___ Record set ___

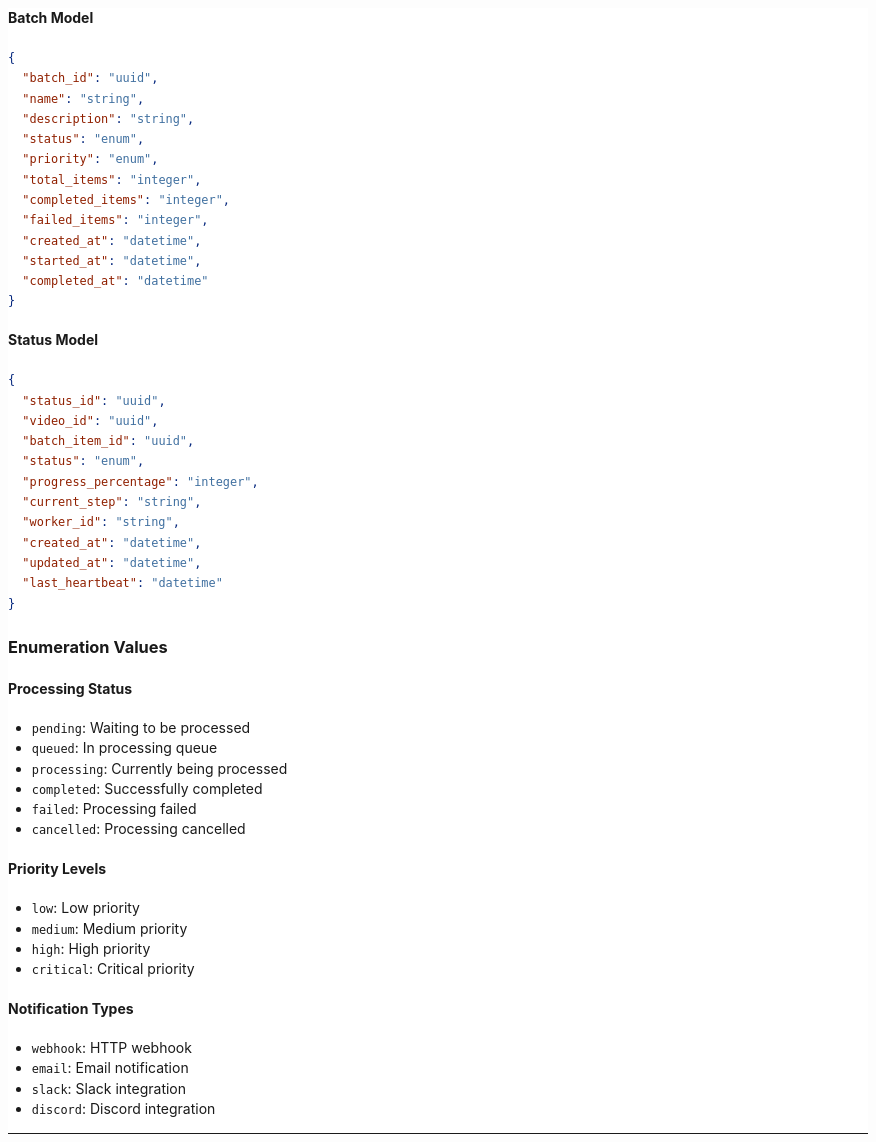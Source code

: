 #### Batch Model
```json
{
  "batch_id": "uuid",
  "name": "string",
  "description": "string",
  "status": "enum",
  "priority": "enum",
  "total_items": "integer",
  "completed_items": "integer",
  "failed_items": "integer",
  "created_at": "datetime",
  "started_at": "datetime",
  "completed_at": "datetime"
}
```

#### Status Model
```json
{
  "status_id": "uuid",
  "video_id": "uuid",
  "batch_item_id": "uuid",
  "status": "enum",
  "progress_percentage": "integer",
  "current_step": "string",
  "worker_id": "string",
  "created_at": "datetime",
  "updated_at": "datetime",
  "last_heartbeat": "datetime"
}
```

### Enumeration Values

#### Processing Status
- `pending`: Waiting to be processed
- `queued`: In processing queue
- `processing`: Currently being processed
- `completed`: Successfully completed
- `failed`: Processing failed
- `cancelled`: Processing cancelled

#### Priority Levels
- `low`: Low priority
- `medium`: Medium priority  
- `high`: High priority
- `critical`: Critical priority

#### Notification Types
- `webhook`: HTTP webhook
- `email`: Email notification
- `slack`: Slack integration
- `discord`: Discord integration

---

___

Task to complete: In your copy of the entries above, leave out the pictures and keep every word exact.

Answer below:
Source code

: #### Batch Model
```json
{
  "batch_id": "uuid",
  "name": "string",
  "description": "string",
  "status": "enum",
  "priority": "enum",
  "total_items": "integer",
  "completed_items": "integer",
  "failed_items": "integer",
  "created_at": "datetime",
  "started_at": "datetime",
  "completed_at": "datetime"
}
```

#### Status Model
```json
{
  "status_id": "uuid",
  "video_id": "uuid",
  "batch_item_id": "uuid",
  "status": "enum",
  "progress_percentage": "integer",
  "current_step": "string",
  "worker_id": "string",
  "created_at": "datetime",
  "updated_at": "datetime",
  "last_heartbeat": "datetime"
}
```

### Enumeration Values

#### Processing Status
- `pending`: Waiting to be processed
- `queued`: In processing queue
- `processing`: Currently being processed
- `completed`: Successfully completed
- `failed`: Processing failed
- `cancelled`: Processing cancelled

#### Priority Levels
- `low`: Low priority
- `medium`: Medium priority  
- `high`: High priority
- `critical`: Critical priority

#### Notification Types
- `webhook`: HTTP webhook
- `email`: Email notification
- `slack`: Slack integration
- `discord`: Discord integration

---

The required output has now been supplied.